::: Records

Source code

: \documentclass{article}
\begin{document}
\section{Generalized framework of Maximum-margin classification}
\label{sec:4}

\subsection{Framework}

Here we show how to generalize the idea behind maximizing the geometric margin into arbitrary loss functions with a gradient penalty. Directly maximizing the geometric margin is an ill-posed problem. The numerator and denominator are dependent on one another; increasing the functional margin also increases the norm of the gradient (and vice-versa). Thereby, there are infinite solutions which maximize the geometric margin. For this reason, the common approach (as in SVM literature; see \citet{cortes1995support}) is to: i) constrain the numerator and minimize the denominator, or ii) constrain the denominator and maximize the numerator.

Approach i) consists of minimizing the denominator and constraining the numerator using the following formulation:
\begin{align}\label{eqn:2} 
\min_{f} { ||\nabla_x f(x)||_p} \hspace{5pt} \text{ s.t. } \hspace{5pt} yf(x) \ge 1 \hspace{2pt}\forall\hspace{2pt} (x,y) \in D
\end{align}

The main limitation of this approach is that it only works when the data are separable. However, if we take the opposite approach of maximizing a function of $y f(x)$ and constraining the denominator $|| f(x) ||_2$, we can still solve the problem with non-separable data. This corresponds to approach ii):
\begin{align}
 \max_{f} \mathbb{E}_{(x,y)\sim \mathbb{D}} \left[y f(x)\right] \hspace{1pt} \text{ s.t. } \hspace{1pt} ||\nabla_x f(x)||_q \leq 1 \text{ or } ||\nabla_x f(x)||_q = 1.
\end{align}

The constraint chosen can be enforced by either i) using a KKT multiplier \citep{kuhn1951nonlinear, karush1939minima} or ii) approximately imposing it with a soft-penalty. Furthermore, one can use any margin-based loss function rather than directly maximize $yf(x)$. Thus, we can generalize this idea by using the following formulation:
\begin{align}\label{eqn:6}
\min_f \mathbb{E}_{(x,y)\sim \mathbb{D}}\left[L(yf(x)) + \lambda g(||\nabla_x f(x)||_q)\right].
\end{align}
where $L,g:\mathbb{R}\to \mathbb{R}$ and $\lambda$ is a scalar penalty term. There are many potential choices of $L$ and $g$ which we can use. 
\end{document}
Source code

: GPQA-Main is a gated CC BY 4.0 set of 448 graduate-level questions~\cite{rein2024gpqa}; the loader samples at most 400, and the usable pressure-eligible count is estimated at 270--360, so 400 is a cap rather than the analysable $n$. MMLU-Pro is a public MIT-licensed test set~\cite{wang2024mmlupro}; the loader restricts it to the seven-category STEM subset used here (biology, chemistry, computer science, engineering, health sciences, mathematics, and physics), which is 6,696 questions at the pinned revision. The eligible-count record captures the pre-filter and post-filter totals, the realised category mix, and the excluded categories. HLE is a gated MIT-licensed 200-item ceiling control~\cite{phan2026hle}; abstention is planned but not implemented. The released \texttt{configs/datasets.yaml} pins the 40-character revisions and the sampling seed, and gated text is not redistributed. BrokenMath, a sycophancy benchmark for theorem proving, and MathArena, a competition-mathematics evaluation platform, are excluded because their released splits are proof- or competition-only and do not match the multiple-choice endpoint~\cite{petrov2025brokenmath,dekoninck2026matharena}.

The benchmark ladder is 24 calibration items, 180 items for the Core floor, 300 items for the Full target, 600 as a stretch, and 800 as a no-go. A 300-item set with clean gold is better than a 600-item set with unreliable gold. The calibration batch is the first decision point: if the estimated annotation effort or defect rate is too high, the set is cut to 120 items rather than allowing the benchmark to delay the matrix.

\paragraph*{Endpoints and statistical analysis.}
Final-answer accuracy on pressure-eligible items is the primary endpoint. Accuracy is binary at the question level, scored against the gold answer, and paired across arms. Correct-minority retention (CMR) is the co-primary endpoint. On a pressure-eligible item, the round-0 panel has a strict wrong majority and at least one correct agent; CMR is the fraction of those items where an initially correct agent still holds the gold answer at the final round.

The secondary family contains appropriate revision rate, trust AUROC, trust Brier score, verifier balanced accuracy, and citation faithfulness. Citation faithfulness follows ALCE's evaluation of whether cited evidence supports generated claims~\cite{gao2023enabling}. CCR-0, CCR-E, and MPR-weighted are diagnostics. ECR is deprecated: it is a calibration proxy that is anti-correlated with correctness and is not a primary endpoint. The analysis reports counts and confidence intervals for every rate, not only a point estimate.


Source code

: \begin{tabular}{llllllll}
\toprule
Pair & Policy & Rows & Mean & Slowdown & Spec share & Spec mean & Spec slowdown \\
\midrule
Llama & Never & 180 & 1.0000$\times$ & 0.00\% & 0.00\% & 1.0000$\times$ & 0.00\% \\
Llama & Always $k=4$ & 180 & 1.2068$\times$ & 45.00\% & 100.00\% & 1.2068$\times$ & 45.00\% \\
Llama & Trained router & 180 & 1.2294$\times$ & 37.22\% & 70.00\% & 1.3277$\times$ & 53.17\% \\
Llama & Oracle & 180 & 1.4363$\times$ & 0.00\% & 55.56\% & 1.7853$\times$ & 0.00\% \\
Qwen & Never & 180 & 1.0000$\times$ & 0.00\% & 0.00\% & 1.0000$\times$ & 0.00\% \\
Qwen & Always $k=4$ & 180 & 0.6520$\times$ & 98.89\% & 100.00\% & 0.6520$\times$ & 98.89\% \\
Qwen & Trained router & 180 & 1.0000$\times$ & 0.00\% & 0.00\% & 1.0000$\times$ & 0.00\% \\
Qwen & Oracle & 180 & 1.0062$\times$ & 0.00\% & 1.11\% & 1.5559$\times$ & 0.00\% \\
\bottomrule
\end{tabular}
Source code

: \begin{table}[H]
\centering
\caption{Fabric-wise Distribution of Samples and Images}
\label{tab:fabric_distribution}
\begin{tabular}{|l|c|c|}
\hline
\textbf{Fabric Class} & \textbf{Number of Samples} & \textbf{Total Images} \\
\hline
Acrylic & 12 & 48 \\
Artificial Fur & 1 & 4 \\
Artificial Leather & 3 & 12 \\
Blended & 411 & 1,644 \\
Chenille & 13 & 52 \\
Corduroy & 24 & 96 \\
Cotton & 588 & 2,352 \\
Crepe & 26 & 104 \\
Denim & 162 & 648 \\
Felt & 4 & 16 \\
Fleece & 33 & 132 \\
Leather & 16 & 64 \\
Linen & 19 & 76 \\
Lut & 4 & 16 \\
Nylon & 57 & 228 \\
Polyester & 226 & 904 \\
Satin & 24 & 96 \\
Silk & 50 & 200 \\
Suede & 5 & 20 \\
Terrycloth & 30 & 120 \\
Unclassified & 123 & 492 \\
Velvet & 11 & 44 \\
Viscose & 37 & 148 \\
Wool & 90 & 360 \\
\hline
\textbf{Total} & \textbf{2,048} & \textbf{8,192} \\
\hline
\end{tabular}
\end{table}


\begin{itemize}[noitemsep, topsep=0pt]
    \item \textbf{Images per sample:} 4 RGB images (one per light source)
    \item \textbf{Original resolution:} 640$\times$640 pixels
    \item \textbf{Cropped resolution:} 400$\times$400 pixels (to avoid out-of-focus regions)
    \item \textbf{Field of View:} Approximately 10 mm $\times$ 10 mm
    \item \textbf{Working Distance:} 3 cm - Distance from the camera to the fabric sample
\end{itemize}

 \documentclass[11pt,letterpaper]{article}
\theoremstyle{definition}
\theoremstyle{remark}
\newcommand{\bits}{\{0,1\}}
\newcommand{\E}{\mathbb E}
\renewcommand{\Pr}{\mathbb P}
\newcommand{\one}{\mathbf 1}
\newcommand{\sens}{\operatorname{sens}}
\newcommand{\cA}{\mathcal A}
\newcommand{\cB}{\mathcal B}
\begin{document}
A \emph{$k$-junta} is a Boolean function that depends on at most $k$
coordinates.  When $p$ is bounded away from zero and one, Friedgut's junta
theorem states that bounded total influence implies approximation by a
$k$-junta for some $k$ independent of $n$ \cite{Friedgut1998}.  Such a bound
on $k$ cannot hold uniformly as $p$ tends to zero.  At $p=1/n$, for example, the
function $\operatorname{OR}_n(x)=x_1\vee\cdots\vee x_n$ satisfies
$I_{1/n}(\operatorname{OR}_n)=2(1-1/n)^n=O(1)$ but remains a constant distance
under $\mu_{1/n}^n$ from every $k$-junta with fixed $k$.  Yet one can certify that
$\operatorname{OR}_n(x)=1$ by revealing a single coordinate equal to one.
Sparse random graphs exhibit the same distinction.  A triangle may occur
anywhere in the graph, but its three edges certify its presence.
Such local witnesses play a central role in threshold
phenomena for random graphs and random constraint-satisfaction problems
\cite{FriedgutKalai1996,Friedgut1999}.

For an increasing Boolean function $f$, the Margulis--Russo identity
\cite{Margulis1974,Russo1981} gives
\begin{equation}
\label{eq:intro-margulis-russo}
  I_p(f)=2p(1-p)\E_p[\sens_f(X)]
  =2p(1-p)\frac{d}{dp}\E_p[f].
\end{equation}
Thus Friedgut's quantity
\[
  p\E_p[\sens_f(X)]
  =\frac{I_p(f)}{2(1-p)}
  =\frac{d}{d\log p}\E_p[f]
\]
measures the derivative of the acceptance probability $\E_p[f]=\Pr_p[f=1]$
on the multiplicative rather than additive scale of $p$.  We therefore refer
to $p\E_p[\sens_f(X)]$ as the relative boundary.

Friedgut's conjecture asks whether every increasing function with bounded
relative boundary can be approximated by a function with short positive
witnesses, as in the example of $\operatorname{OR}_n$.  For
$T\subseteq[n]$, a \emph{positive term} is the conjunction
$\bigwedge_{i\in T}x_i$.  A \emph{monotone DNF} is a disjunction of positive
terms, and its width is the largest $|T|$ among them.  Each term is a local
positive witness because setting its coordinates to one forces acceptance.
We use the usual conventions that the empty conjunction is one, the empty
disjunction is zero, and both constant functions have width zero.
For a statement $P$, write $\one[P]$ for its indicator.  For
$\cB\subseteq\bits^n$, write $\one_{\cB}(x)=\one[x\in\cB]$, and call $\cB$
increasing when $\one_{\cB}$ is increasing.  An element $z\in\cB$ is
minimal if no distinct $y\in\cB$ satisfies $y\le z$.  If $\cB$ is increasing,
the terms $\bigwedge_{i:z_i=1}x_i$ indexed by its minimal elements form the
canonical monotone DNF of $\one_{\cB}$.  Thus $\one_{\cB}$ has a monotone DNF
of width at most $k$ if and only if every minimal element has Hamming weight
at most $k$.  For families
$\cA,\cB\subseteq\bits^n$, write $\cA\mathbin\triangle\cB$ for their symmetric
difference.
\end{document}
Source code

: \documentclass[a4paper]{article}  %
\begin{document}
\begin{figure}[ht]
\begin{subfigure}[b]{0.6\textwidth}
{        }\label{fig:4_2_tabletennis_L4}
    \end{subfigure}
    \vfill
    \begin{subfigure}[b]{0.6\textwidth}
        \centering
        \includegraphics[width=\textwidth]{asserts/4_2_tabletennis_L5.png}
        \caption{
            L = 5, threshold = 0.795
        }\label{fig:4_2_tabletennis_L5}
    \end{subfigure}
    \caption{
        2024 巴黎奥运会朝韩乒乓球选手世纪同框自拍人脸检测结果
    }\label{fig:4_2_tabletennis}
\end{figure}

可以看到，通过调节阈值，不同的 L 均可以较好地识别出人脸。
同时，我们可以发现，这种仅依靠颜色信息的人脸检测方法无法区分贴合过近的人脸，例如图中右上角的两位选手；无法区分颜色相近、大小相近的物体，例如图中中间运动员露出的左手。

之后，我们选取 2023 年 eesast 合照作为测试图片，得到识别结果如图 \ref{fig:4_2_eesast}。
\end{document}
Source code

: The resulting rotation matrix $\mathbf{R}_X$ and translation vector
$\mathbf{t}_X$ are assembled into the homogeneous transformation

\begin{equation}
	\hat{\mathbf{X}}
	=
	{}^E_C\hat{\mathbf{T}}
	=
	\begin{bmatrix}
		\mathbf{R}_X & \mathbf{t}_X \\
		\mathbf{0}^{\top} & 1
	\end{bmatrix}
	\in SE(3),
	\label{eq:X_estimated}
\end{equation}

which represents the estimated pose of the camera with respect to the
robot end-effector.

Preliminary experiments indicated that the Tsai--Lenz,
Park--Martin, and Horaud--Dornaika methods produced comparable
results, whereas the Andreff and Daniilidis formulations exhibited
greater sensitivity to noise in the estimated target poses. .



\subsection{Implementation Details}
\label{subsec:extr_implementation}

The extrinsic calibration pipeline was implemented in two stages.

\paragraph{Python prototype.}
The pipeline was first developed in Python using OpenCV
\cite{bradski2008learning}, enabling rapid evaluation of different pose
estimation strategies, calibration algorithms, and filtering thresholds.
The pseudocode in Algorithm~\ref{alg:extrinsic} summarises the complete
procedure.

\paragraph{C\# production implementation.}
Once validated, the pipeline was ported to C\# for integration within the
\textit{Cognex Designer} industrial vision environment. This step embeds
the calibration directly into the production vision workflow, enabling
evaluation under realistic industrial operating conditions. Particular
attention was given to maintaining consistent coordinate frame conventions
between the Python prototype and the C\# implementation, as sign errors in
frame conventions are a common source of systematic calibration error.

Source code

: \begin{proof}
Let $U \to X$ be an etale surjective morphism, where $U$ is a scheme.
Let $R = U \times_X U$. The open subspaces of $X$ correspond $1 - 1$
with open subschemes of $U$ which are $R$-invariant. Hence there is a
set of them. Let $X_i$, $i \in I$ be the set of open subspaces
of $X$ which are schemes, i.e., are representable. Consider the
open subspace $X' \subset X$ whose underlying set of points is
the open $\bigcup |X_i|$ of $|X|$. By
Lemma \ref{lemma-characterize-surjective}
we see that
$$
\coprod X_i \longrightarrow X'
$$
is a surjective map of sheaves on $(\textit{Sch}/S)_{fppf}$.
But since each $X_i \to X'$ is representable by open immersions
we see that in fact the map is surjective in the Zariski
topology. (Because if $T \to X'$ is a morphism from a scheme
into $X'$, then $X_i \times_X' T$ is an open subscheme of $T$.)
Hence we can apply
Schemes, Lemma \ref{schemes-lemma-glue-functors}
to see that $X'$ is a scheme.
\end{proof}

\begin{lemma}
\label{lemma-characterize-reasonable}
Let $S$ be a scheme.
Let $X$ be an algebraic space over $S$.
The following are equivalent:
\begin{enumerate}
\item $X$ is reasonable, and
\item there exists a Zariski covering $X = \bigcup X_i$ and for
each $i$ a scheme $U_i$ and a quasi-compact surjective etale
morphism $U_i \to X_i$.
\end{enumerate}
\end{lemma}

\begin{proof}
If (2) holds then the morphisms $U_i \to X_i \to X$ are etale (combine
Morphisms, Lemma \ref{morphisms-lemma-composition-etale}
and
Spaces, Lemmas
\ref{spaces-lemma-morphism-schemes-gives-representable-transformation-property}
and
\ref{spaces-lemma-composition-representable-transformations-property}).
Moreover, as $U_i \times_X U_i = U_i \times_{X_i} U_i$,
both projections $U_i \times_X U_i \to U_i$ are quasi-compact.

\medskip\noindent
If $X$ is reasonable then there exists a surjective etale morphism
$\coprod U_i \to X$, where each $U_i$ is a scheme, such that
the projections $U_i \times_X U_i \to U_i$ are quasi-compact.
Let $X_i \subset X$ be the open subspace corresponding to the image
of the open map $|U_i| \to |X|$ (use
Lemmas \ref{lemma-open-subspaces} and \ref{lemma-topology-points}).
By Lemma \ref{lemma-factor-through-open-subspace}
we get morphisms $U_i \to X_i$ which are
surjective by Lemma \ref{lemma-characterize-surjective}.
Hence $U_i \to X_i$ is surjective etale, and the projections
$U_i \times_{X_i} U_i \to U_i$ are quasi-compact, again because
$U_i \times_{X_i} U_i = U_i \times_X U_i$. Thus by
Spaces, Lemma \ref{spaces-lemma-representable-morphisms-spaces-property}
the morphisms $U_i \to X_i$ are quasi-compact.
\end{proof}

::::::

**What is needed**
Here the output must be the lines above from the line with "Acrylic & 12 & 48 \\" to the line with "avoid out-of-focus regions)", both included, duplicated word for word and nothing else.

**Solved problem**
Acrylic & 12 & 48 \\
Artificial Fur & 1 & 4 \\
Artificial Leather & 3 & 12 \\
Blended & 411 & 1,644 \\
Chenille & 13 & 52 \\
Corduroy & 24 & 96 \\
Cotton & 588 & 2,352 \\
Crepe & 26 & 104 \\
Denim & 162 & 648 \\
Felt & 4 & 16 \\
Fleece & 33 & 132 \\
Leather & 16 & 64 \\
Linen & 19 & 76 \\
Lut & 4 & 16 \\
Nylon & 57 & 228 \\
Polyester & 226 & 904 \\
Satin & 24 & 96 \\
Silk & 50 & 200 \\
Suede & 5 & 20 \\
Terrycloth & 30 & 120 \\
Unclassified & 123 & 492 \\
Velvet & 11 & 44 \\
Viscose & 37 & 148 \\
Wool & 90 & 360 \\
\hline
\textbf{Total} & \textbf{2,048} & \textbf{8,192} \\
\hline
\end{tabular}
\end{table}


\begin{itemize}[noitemsep, topsep=0pt]
    \item \textbf{Images per sample:} 4 RGB images (one per light source)
    \item \textbf{Original resolution:} 640$\times$640 pixels
    \item \textbf{Cropped resolution:} 400$\times$400 pixels (to avoid out-of-focus regions)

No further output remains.